Word From State Department
He said he first heard that his son might have escaped at about 6 p.m. from the State Department, which was relaying a report from the Christian Radio Service in Beirut.
He has talked to his daughter-in-law in London several times, he said, adding that she is excited but not willing to believe it is true “until she’s seen him or heard him for herself.”
Roone Arledge, president of ABC News, said early Tuesday that Glass’ freedom “is a matter of immense joy and relief to the people at ABC News.”
“However this has come about, we are particularly thankful to the many people around the world who worked so hard and quietly toward this day,” Arledge said. “We are enormously happy that Charlie will soon be reunited with his family and friends, but we are also mindful that many others are still being held. Our thoughts and prayers are with them and their families.”

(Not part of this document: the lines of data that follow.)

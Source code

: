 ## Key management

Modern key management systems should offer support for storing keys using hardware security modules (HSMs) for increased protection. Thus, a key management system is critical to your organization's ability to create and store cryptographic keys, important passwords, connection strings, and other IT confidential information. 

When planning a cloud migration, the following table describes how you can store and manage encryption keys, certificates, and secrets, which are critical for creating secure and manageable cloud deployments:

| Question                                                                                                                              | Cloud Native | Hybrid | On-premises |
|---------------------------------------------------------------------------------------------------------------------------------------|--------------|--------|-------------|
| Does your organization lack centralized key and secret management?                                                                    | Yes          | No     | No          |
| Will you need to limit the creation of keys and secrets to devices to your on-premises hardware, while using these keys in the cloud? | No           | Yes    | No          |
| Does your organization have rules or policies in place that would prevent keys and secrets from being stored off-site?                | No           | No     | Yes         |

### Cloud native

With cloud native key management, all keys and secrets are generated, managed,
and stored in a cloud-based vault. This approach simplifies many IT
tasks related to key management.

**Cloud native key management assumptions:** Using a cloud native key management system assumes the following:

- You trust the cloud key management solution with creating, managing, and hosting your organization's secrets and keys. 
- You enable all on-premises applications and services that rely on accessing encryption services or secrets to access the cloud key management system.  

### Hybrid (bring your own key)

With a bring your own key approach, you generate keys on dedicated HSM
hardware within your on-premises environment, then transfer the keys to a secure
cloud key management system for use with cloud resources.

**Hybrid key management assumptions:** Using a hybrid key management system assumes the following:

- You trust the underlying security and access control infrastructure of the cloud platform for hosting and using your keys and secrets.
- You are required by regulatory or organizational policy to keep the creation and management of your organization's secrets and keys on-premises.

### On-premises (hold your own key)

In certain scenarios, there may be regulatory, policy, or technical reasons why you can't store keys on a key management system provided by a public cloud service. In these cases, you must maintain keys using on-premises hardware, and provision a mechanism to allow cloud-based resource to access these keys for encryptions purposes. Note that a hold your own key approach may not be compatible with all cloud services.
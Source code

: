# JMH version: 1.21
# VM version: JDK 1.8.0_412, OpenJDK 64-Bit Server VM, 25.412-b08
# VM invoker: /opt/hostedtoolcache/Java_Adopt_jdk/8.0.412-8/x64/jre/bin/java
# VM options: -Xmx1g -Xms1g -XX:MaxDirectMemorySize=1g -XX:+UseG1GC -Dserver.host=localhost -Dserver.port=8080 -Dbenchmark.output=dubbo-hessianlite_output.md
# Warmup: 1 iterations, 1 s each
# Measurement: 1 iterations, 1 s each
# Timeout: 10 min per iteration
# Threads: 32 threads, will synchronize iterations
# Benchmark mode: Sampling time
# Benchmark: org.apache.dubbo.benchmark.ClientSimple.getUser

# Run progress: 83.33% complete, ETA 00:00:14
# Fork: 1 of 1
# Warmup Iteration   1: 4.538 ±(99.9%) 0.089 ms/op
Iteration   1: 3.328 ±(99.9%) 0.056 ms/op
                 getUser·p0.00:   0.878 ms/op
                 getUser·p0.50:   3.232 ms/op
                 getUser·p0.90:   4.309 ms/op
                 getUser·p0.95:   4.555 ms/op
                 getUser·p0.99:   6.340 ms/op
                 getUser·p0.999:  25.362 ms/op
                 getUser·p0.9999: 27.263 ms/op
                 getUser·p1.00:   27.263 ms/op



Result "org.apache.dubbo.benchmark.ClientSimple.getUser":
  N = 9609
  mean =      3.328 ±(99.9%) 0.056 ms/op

The Christian-controlled Voice of Lebanon radio station, which first broke the news of Glass’ escape, said he arrived at the hotel in a taxicab. The police spokesman said Glass spoke there with Kassem Dirgham, an ABC employee in Beirut.
Glass, a former correspondent for ABC-TV, was abducted on June 17 by 14 gunmen in the suburban district of Ouzai along with Ali Osseiran, son of Lebanon’s Defense Minister Adel Osseiran. Glass was beaten with rifle butts and forced into a car trunk.
Osseiran was released a week later. A group calling itself the Organization of the People’s Defense claimed July 7 that it had kidnaped Glass, calling him a spy for the CIA. The group is believed made up of Shia Muslim extremists loyal to Iran.
The Ouzai area is a stronghold of Hezbollah (Party of God), a pro-Iranian Shia extremist organization suspected of a number of terrorist actions and believed to be holding other foreign hostages. Ouzai is about two miles from the Summerland Hotel.
The abduction embarrassed President Hafez Assad of Syria, because Glass was the first foreigner seized in Lebanon since the Syrians moved 7,500 troops into West Beirut on Feb. 22 to curb feuding militias. The kidnaping occurred just 300 yards from a Syrian army checkpoint at Ouzai’s coastal highway.
Glass, who lived in London with his wife, Fiona, and five children, had been researching a book on the Middle East when he was seized. As an ABC correspondent in 1985, he obtained exclusive interviews with the crew and hijackers of TWA Flight 847 as the plane sat on a Beirut runway.
With Glass free, 24 foreigners are missing and believed held as hostages in Lebanon since March, 1985. They include eight Americans, six Frenchmen, two Britons, two West Germans, an Italian, an Irishman, a South Korean, an Indian and two foreigners who have not been identified.
In June, Glass’ father said in an interview with The Times that his son loved Lebanon, perhaps because his mother’s parents were Lebanese.
“Charlie loved the country,” the elder Glass said. “I guess he felt maybe he was part Lebanese.”